Work instruction:
Give a verbatim copy of the data, leaving the pictures out.

Extracted data entries

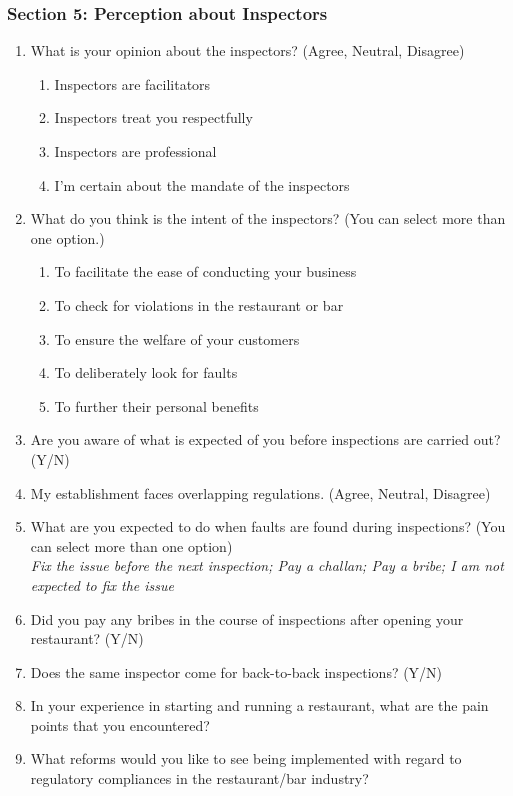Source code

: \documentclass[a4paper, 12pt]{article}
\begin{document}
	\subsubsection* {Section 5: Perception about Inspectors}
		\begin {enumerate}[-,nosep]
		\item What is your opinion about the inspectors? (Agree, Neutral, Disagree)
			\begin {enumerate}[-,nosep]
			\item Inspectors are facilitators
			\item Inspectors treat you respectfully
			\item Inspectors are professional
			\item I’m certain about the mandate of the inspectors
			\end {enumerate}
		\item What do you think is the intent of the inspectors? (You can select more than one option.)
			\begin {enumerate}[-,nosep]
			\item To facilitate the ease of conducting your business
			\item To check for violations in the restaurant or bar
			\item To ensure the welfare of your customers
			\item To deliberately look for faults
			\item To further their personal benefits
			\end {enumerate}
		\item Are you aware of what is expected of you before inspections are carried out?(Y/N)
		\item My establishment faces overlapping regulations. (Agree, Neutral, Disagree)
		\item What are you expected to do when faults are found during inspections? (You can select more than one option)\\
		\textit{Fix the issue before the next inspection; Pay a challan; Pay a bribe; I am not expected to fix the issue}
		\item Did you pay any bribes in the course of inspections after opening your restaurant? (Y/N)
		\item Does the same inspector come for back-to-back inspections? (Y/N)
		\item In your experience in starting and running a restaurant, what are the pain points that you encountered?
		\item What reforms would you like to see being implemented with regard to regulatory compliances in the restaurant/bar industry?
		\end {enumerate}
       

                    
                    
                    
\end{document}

Output for this exercise:
Source code

: \documentclass[a4paper, 12pt]{article}
\begin{document}
	\subsubsection* {Section 5: Perception about Inspectors}
		\begin {enumerate}[-,nosep]
		\item What is your opinion about the inspectors? (Agree, Neutral, Disagree)
			\begin {enumerate}[-,nosep]
			\item Inspectors are facilitators
			\item Inspectors treat you respectfully
			\item Inspectors are professional
			\item I’m certain about the mandate of the inspectors
			\end {enumerate}
		\item What do you think is the intent of the inspectors? (You can select more than one option.)
			\begin {enumerate}[-,nosep]
			\item To facilitate the ease of conducting your business
			\item To check for violations in the restaurant or bar
			\item To ensure the welfare of your customers
			\item To deliberately look for faults
			\item To further their personal benefits
			\end {enumerate}
		\item Are you aware of what is expected of you before inspections are carried out?(Y/N)
		\item My establishment faces overlapping regulations. (Agree, Neutral, Disagree)
		\item What are you expected to do when faults are found during inspections? (You can select more than one option)\\
		\textit{Fix the issue before the next inspection; Pay a challan; Pay a bribe; I am not expected to fix the issue}
		\item Did you pay any bribes in the course of inspections after opening your restaurant? (Y/N)
		\item Does the same inspector come for back-to-back inspections? (Y/N)
		\item In your experience in starting and running a restaurant, what are the pain points that you encountered?
		\item What reforms would you like to see being implemented with regard to regulatory compliances in the restaurant/bar industry?
		\end {enumerate}
       

                    
                    
                    
\end{document}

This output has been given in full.